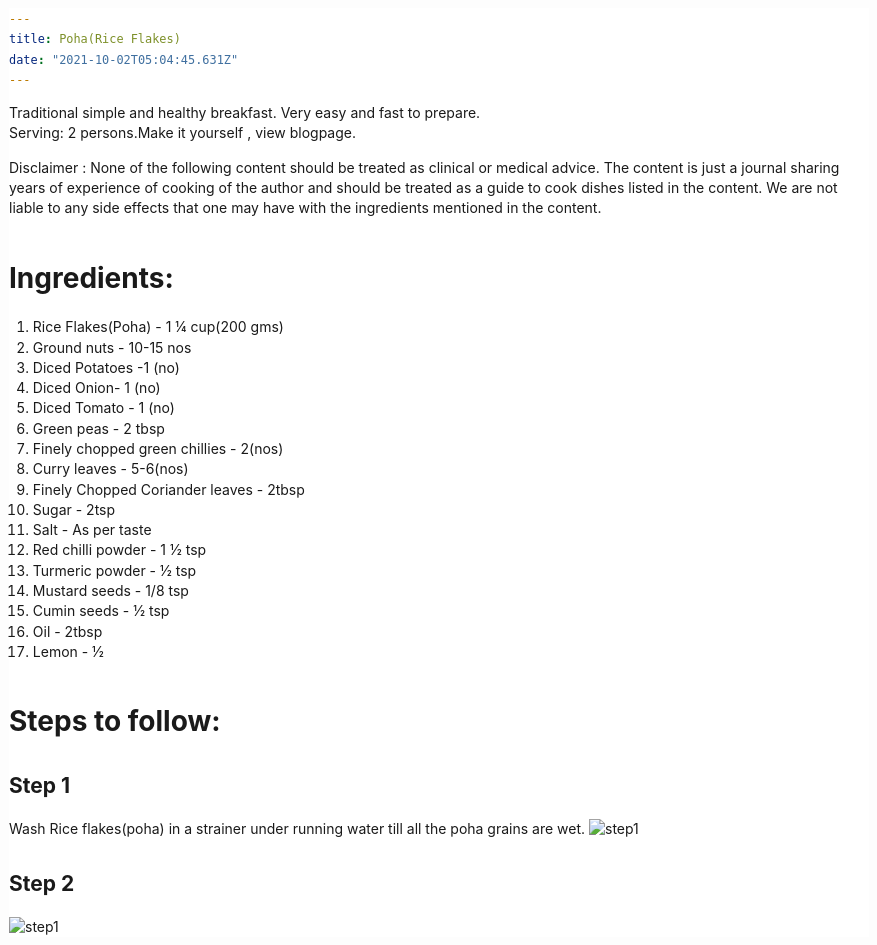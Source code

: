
 ```yaml
---
title: Poha(Rice Flakes)
date: "2021-10-02T05:04:45.631Z"
---
```


Traditional simple and healthy breakfast. Very easy and fast to prepare.  
Serving: 2 persons.Make it yourself , view blogpage.

<iframe width="100%" height="350" src="https://www.youtube.com/embed/655w7aL-4-Y" title="YouTube video player" frameBorder="0" allow="accelerometer; autoplay; clipboard-write; encrypted-media; gyroscope; picture-in-picture" allowFullScreen></iframe>

Disclaimer : None of the following content should be treated as clinical or medical advice. The content is just a journal sharing years of experience of cooking of the author and should be treated as a guide to cook dishes listed in the content. We are not liable to any side effects that one may have with the ingredients mentioned in the content.

# Ingredients:

1. Rice Flakes(Poha) - 1 ¼ cup(200 gms)
2. Ground nuts - 10-15 nos
3. Diced Potatoes -1 (no)
4. Diced Onion- 1 (no)
5. Diced Tomato - 1 (no)
6. Green peas - 2 tbsp
7. Finely chopped green chillies - 2(nos)
8. Curry leaves - 5-6(nos)
9. Finely Chopped Coriander leaves - 2tbsp
10. Sugar - 2tsp
11. Salt - As per taste
12. Red chilli powder - 1 ½ tsp
13. Turmeric powder - ½ tsp
14. Mustard seeds - 1/8 tsp
15. Cumin seeds - ½ tsp
16. Oil - 2tbsp
17. Lemon - ½

# Steps to follow:

## Step 1

Wash Rice flakes(poha) in a strainer under running water till all the poha grains are wet.
<img className="img-blogpage" src="https://firebasestorage.googleapis.com/v0/b/learning-firebase-img-crud.appspot.com/o/poha_step1.jpg?alt=media&token=739bcbee-d10e-4638-ae93-9955cafcf4c9" alt="step1" width="350" height="350" />

## Step 2

<img className="img-blogpage" src="https://firebasestorage.googleapis.com/v0/b/learning-firebase-img-crud.appspot.com/o/poha_step2.jpg?alt=media&token=0203ef29-b693-405f-95b6-a0f63ba574e6" alt="step1" width="350" height="350" />
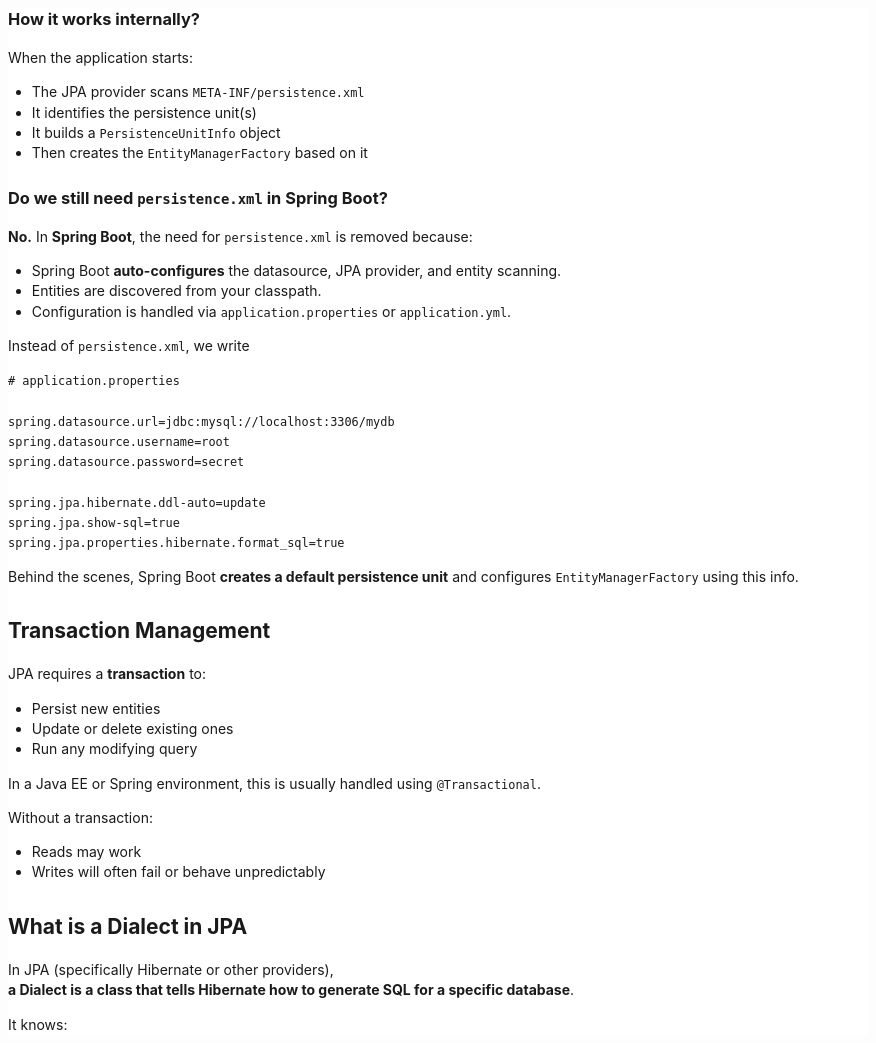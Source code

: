 ### How it works internally?

When the application starts:

* The JPA provider scans `META-INF/persistence.xml`
* It identifies the persistence unit(s)
* It builds a `PersistenceUnitInfo` object
* Then creates the `EntityManagerFactory` based on it

### Do we still need `persistence.xml` in Spring Boot?

**No.** In **Spring Boot**, the need for `persistence.xml` is removed because:

* Spring Boot **auto-configures** the datasource, JPA provider, and entity scanning.
* Entities are discovered from your classpath.
* Configuration is handled via `application.properties` or `application.yml`.

Instead of `persistence.xml`, we write

```properties
# application.properties

spring.datasource.url=jdbc:mysql://localhost:3306/mydb
spring.datasource.username=root
spring.datasource.password=secret

spring.jpa.hibernate.ddl-auto=update
spring.jpa.show-sql=true
spring.jpa.properties.hibernate.format_sql=true
```

Behind the scenes, Spring Boot **creates a default persistence unit** and configures `EntityManagerFactory` using this info.

## Transaction Management

JPA requires a **transaction** to:

* Persist new entities
* Update or delete existing ones
* Run any modifying query

In a Java EE or Spring environment, this is usually handled using `@Transactional`.

Without a transaction:

* Reads may work
* Writes will often fail or behave unpredictably

## What is a Dialect in JPA

In JPA (specifically Hibernate or other providers),\
**a Dialect is a class that tells Hibernate how to generate SQL for a specific database**.

It knows:
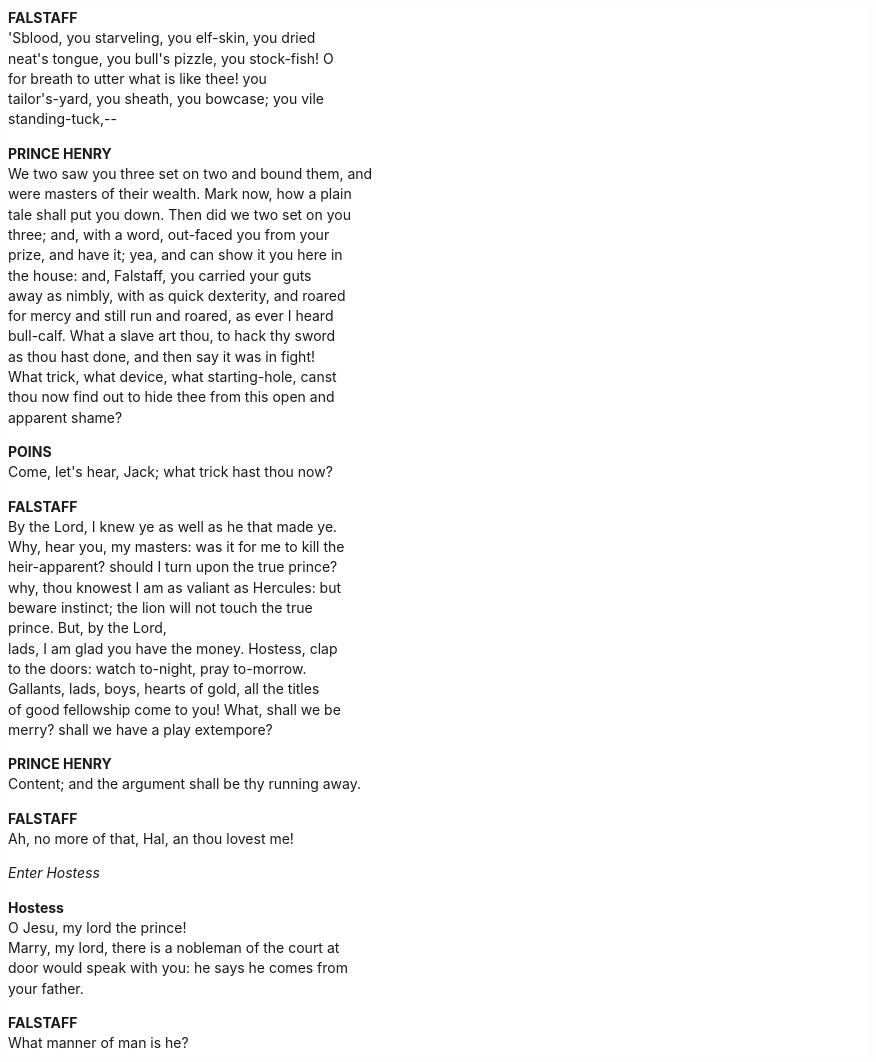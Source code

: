 **FALSTAFF**  
'Sblood, you starveling, you elf-skin, you dried  
neat's tongue, you bull's pizzle, you stock-fish! O  
for breath to utter what is like thee! you  
tailor's-yard, you sheath, you bowcase; you vile  
standing-tuck,--

**PRINCE HENRY**  
We two saw you three set on two and bound them, and  
were masters of their wealth. Mark now, how a plain  
tale shall put you down. Then did we two set on you  
three; and, with a word, out-faced you from your  
prize, and have it; yea, and can show it you here in  
the house: and, Falstaff, you carried your guts  
away as nimbly, with as quick dexterity, and roared  
for mercy and still run and roared, as ever I heard  
bull-calf. What a slave art thou, to hack thy sword  
as thou hast done, and then say it was in fight!  
What trick, what device, what starting-hole, canst  
thou now find out to hide thee from this open and  
apparent shame?

**POINS**  
Come, let's hear, Jack; what trick hast thou now?

**FALSTAFF**  
By the Lord, I knew ye as well as he that made ye.  
Why, hear you, my masters: was it for me to kill the  
heir-apparent? should I turn upon the true prince?  
why, thou knowest I am as valiant as Hercules: but  
beware instinct; the lion will not touch the true  
prince. But, by the Lord,  
lads, I am glad you have the money. Hostess, clap  
to the doors: watch to-night, pray to-morrow.  
Gallants, lads, boys, hearts of gold, all the titles  
of good fellowship come to you! What, shall we be  
merry? shall we have a play extempore?

**PRINCE HENRY**  
Content; and the argument shall be thy running away.

**FALSTAFF**  
Ah, no more of that, Hal, an thou lovest me!

*Enter Hostess*

**Hostess**  
O Jesu, my lord the prince!  
Marry, my lord, there is a nobleman of the court at  
door would speak with you: he says he comes from  
your father.

**FALSTAFF**  
What manner of man is he?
########################################
### Work order
Within the material, how many lines hold "that"? Say only the number.

### Written reply
4